The scientific problem is deceptively simple: What happens when an interstellar vessel, accelerating at a steady one gravity, is damaged in such a way that it can't stop doing so?…
The eventual consequences of this seemingly modest and constricting set of assumptions are so staggering as to make the inter-galactic epic of E. E. Smith, Ph.D. (who made up all his "science") seem in retrospect like a trip with mommy to the corner grocer. (p. 14)
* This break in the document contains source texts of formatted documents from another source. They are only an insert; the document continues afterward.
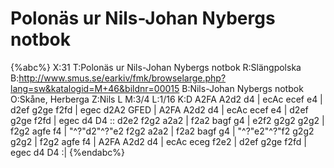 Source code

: # Polonäs ur Nils-Johan Nybergs notbok

{%abc%}
X:31
T:Polonäs ur Nils-Johan Nybergs notbok
R:Slängpolska
B:http://www.smus.se/earkiv/fmk/browselarge.php?lang=sw&katalogid=M+46&bildnr=00015
B:Nils-Johan Nybergs notbok
O:Skåne, Herberga
Z:Nils L
M:3/4
L:1/16
K:D
A2FA A2d2 d4 | ecAc ecef e4 | d2ef g2ge f2fd | egec d2A2 GFED |
A2FA A2d2 d4 | ecAc ecef e4 | d2ef g2ge f2fd | egec d4 D4 ::
d2e2 f2g2 a2a2 | f2a2 bagf g4 | e2f2 g2g2 g2g2 | f2g2 agfe f4 |
"^?"d2"^?"e2 f2g2 a2a2 | f2a2 bagf g4 | "^?"e2"^?"f2 g2g2 g2g2 | f2g2 agfe f4 | 
A2FA A2d2 d4 | ecAc eceg f2e2 | d2ef g2ge f2fd | egec d4 D4 :| 
{%endabc%}
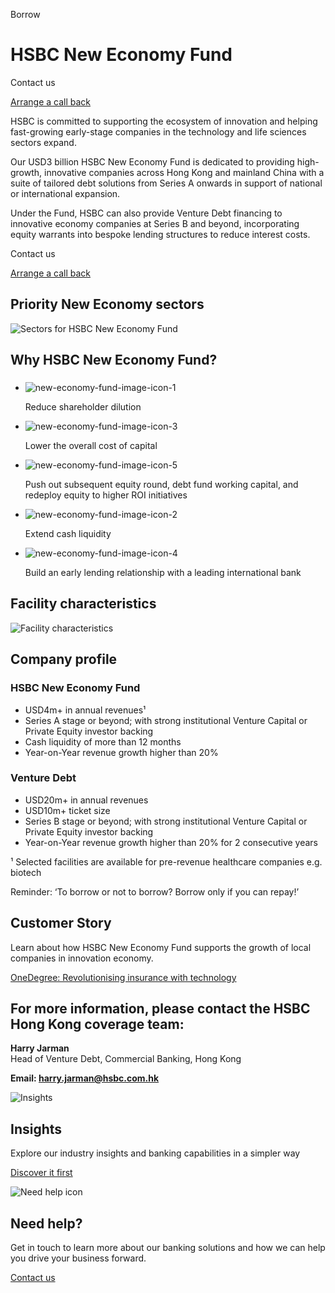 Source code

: Borrow

# HSBC New Economy Fund

Contact us

[Arrange a call back](/en-gb/arrange-a-call-back-general)

HSBC is committed to supporting the ecosystem of innovation and helping fast-growing early-stage companies in the technology and life sciences sectors expand.  
  
Our USD3 billion HSBC New Economy Fund is dedicated to providing high-growth, innovative companies across Hong Kong and mainland China with a suite of tailored debt solutions from Series A onwards in support of national or international expansion.  
  
Under the Fund, HSBC can also provide Venture Debt financing to innovative economy companies at Series B and beyond, incorporating equity warrants into bespoke lending structures to reduce interest costs.

Contact us

[Arrange a call back](/en-gb/arrange-a-call-back-general)

## Priority New Economy sectors

![Sectors for HSBC New Economy Fund](/-/media/media/hong-kong/images/products/new-economy-fund-image-en-1.jpg?h=779&iar=0&w=1049&hash=D403825A77744610CDFD6B1C889C3267 "Sectors for HSBC New Economy Fund")

## Why HSBC New Economy Fund?

### 

* ![new-economy-fund-image-icon-1](/-/media/media/hong-kong/images/products/new-economy-fund-image-icon-1.png?h=30&iar=0&w=30&hash=B08E92DAE047ED74D78A49AC8EEEB32F)

  Reduce shareholder dilution
* ![new-economy-fund-image-icon-3](/-/media/media/hong-kong/images/products/new-economy-fund-image-icon-3.png?h=30&iar=0&w=30&hash=891A4A1A0B6FF4DC550FCA67190B64DF)

  Lower the overall cost of capital
* ![new-economy-fund-image-icon-5](/-/media/media/hong-kong/images/products/new-economy-fund-image-icon-5.png?h=30&iar=0&w=30&hash=0949EFB16C642D9EDD850631A0644E25)

  Push out subsequent equity round, debt fund working capital, and redeploy equity to higher ROI initiatives

* ![new-economy-fund-image-icon-2](/-/media/media/hong-kong/images/products/new-economy-fund-image-icon-2.png?h=30&iar=0&w=30&hash=16A1F38AF571C51B5E76F761252C1D0C)

  Extend cash liquidity
* ![new-economy-fund-image-icon-4](/-/media/media/hong-kong/images/products/new-economy-fund-image-icon-4.png?h=30&iar=0&w=30&hash=CFD2DC7AEA4884DDFACB969D9595DFC4)

  Build an early lending relationship with a leading international bank

## Facility characteristics

![Facility characteristics](/-/media/media/hong-kong/images/products/new-economy-fund-image-en-3.jpg?h=490&iar=0&w=1048&hash=6438CF877725E2A0577B60088D2D237F "Facility characteristics")

## Company profile

### HSBC New Economy Fund

* USD4m+ in annual revenues¹
* Series A stage or beyond; with strong institutional Venture Capital or Private Equity investor backing
* Cash liquidity of more than 12 months
* Year-on-Year revenue growth higher than 20%

### Venture Debt

* USD20m+ in annual revenues
* USD10m+ ticket size
* Series B stage or beyond; with strong institutional Venture Capital or Private Equity investor backing
* Year-on-Year revenue growth higher than 20% for 2 consecutive years

¹ Selected facilities are available for pre-revenue healthcare companies e.g. biotech

Reminder: ‘To borrow or not to borrow? Borrow only if you can repay!’

## Customer Story

Learn about how HSBC New Economy Fund supports the growth of local companies in innovation economy.

[OneDegree: Revolutionising insurance with technology](/en-gb/insights/financing/onedegree-revolutionising-insurance-with-technology)

## For more information, please contact the HSBC Hong Kong coverage team:

**Harry Jarman**  
Head of Venture Debt, Commercial Banking, Hong Kong

**Email: [harry.jarman@hsbc.com.hk](mailto:harry.jarman@hsbc.com.hk)**

![Insights](/-/media/media/product-solution/theme-type/img-onboarding.png?h=1413&iar=0&w=1440&hash=0E9CE212C1F6AFCE9D0FE384CA6DCC0A "Insights")

## Insights

Explore our industry insights and banking capabilities in a simpler way

[Discover it first](/en-gb/insights)

![Need help icon](/-/media/media/common/images/contact-us-img.png?h=604&iar=0&w=768&hash=A5675187A2C4B175E0CA7B5AD27C3A66 "Need help icon")

## Need help?

Get in touch to learn more about our banking solutions and how we can help you drive your business forward.

[Contact us](/en-gb/arrange-a-call-back-general)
[Anderson's book is mind-boggling because when you finish it you realize that:] It is almost all completely possible. Only at the very end does the author pull a rabbit out of his hat, and it seems like a rabbit only because of the scrupulosity of the rest of his argument: He makes two cosmological assumptions, one of which is in good odor among many reputable astrophysicists, the other a conjecture which, to say the worst of it, nobody is ever likely to prove wrong.
Anderson has not failed to populate his starship with interesting people with complex human problems, and the hero … is especially well realized. There are many moments of genuine emotion (as well as a few of facile tear-jerking). But nobody but a Dostoevsky could have given this novel a cast that would not be overshadowed by the grandeur of its events. Its flaws are mostly the consequences of its strengths. Overall, it is a monument to what a born novelist and poet can do with authentic scientific materials. And as is usual with recent Anderson, the poet is as important as the novelist…. (p. 15)
James Blish, "Books: 'Tau Zero'," in The Magazine of Fantasy and Science Fiction (© 1971 by Mercury Press, Inc.; reprinted from The Magazine of Fantasy and Science Fiction), Vol. 40, No. 3, March, 1971, pp. 14-15.